Bored with the grandeur of the food and plumb out of things to say to either of the pompous men sitting beside her, she had volunteered to take the child back to bed. Antonia had looked surprised by the offer but had accepted it at once. Robert, her current boyfriend, seemed to have hardly noticed either Charlotte’s appearance or Trish’s intervention. He was far too interested in explaining to the bored banker’s wife on his right just how megasuccessful his latest advertising campaign had been.

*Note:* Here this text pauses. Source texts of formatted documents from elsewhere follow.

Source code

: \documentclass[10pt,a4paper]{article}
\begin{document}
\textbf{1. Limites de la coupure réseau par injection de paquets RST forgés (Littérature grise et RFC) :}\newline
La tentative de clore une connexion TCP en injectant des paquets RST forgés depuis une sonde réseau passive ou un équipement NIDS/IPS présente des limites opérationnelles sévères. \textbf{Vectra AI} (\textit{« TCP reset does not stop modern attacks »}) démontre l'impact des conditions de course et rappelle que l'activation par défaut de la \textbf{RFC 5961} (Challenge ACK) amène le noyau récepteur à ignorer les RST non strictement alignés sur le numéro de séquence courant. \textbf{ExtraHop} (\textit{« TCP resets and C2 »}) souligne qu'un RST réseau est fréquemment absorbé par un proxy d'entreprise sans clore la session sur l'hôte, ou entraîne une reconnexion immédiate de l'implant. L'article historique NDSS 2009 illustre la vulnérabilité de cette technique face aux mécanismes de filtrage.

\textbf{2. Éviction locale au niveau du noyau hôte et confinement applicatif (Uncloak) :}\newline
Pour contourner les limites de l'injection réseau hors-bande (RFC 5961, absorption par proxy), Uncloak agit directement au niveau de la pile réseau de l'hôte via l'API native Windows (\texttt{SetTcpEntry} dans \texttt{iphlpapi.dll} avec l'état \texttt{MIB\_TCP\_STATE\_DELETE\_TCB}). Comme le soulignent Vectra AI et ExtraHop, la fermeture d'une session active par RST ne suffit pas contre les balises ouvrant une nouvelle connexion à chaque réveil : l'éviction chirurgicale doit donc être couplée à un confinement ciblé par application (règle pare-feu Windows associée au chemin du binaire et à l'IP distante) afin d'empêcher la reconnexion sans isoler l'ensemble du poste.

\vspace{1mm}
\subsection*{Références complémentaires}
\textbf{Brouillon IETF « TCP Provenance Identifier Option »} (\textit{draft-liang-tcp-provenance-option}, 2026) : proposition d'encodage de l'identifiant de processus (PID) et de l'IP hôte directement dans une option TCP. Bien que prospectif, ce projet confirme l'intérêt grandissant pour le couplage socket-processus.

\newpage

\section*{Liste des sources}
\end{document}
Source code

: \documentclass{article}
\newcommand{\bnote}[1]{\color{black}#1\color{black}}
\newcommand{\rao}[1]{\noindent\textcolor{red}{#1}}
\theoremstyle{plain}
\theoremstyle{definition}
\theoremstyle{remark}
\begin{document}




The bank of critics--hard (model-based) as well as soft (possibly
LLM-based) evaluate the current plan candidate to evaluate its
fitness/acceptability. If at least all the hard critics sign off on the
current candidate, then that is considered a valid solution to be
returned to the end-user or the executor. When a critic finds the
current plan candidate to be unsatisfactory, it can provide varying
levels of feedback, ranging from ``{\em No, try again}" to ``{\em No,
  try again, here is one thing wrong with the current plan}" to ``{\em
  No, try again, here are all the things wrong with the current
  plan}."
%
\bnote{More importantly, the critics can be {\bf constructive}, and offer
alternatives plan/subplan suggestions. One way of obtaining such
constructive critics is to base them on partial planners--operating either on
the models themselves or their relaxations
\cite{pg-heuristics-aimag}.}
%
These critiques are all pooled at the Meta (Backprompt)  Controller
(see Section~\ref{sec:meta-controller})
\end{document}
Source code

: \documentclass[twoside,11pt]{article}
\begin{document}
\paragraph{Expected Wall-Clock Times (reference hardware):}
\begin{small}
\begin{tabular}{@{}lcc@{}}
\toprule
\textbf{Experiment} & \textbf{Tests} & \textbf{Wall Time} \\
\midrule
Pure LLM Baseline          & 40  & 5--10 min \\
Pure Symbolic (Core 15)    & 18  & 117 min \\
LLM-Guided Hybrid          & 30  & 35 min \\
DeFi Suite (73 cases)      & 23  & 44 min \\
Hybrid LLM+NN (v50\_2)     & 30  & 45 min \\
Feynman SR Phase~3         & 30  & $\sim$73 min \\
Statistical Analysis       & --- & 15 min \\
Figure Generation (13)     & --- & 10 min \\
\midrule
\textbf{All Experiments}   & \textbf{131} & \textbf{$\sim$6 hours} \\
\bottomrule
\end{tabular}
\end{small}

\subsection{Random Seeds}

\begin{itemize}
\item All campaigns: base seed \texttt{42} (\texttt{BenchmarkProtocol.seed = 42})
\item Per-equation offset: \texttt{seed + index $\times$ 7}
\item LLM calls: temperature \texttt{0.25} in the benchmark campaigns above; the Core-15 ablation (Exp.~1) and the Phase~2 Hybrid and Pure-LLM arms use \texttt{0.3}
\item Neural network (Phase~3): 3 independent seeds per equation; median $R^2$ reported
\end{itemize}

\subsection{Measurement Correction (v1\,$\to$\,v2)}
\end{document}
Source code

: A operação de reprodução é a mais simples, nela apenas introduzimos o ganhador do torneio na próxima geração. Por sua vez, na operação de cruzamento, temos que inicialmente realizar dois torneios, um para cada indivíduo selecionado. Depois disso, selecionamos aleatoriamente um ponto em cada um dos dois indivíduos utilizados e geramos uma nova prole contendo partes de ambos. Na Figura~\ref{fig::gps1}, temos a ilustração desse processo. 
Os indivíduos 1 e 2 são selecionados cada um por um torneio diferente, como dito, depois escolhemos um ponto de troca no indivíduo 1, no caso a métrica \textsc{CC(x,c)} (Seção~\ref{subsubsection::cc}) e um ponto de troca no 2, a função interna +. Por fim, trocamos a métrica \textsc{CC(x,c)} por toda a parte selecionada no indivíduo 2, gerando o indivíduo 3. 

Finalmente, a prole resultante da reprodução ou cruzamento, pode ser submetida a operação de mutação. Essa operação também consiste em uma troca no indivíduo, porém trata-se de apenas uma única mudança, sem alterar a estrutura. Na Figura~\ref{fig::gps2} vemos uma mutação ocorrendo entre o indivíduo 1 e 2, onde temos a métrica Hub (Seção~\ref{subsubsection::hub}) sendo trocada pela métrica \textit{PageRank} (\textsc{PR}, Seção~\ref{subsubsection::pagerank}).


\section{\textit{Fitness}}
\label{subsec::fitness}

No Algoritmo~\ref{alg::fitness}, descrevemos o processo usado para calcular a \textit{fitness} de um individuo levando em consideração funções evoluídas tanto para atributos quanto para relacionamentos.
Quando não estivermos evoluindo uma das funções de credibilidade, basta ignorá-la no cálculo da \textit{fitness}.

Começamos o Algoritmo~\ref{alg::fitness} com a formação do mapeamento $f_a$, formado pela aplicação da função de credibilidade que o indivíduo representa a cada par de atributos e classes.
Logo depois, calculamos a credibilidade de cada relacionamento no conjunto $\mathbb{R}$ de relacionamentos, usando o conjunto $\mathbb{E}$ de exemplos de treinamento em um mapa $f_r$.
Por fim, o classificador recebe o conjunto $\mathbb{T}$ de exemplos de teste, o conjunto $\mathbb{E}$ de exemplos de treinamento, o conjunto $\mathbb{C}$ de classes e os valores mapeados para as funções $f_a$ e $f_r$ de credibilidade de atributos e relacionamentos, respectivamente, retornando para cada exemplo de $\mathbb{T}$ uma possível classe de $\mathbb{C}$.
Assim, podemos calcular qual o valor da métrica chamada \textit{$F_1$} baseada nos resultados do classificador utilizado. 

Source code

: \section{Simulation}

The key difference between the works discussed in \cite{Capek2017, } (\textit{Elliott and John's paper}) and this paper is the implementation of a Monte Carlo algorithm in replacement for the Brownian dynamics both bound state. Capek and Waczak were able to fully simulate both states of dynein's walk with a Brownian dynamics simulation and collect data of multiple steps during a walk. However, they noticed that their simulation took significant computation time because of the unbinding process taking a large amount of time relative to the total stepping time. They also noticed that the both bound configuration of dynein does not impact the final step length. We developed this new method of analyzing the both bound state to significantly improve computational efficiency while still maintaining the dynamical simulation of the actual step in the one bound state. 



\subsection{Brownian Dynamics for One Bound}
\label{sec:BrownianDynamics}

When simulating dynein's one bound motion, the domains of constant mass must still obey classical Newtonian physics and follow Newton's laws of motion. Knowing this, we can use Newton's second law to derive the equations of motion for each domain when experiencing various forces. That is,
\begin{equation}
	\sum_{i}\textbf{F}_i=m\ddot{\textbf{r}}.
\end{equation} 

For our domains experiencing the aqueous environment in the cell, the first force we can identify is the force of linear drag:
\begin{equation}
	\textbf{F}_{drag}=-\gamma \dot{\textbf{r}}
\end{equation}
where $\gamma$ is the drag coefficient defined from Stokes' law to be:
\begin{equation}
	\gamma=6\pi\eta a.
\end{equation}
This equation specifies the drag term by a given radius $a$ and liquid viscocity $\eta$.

On the way upstairs, Charlotte had insinuated her warm little hand into Trish’s and told her a long story about the huge wiggly pink worms that kept coming out from under her bed and waking her up so that it wasn’t her fault she’d gone downstairs. Trish had enjoyed the inventiveness of the excuse and later indulged Charlotte to the extent of making a thorough search under the bed, the mattress and the bright yellow-and-blue cotton rug, as well as through all her bigger toys, to prove that there were no worms, wiggly or otherwise, waiting to threaten her.

Charlotte had eventually pronounced herself satisfied but she begged for a story before Trish abandoned her to the dark. Touched and amused as well as glad of an excuse to avoid the diners downstairs, Trish had obliged, sitting on the bed and reading from
My Naughty Little Sister,
a book that had given her much gleeful enjoyment in her own past.

The child’s head had felt extraordinarily hard and her little body very soft as she pressed herself along Trish’s thigh and wriggled in pleasure at the climax of her chosen story. Her highly original comments on the characters and their antics had made Trish laugh and kiss her silky black curls, wondering why Charlotte had such a reputation for obstinacy and tantrums. She seemed sweet and vulnerable behind the mask of sassy cleverness; and rather lonely, too.

‘Could it be a kidnap? Have there been any ransom demands?’ asked another of the journalists, a man who did not appear on the screen. His voice was nastier than the first and loaded with resentment. Trish remembered the announcement of Antonia’s latest bonus a month or so earlier.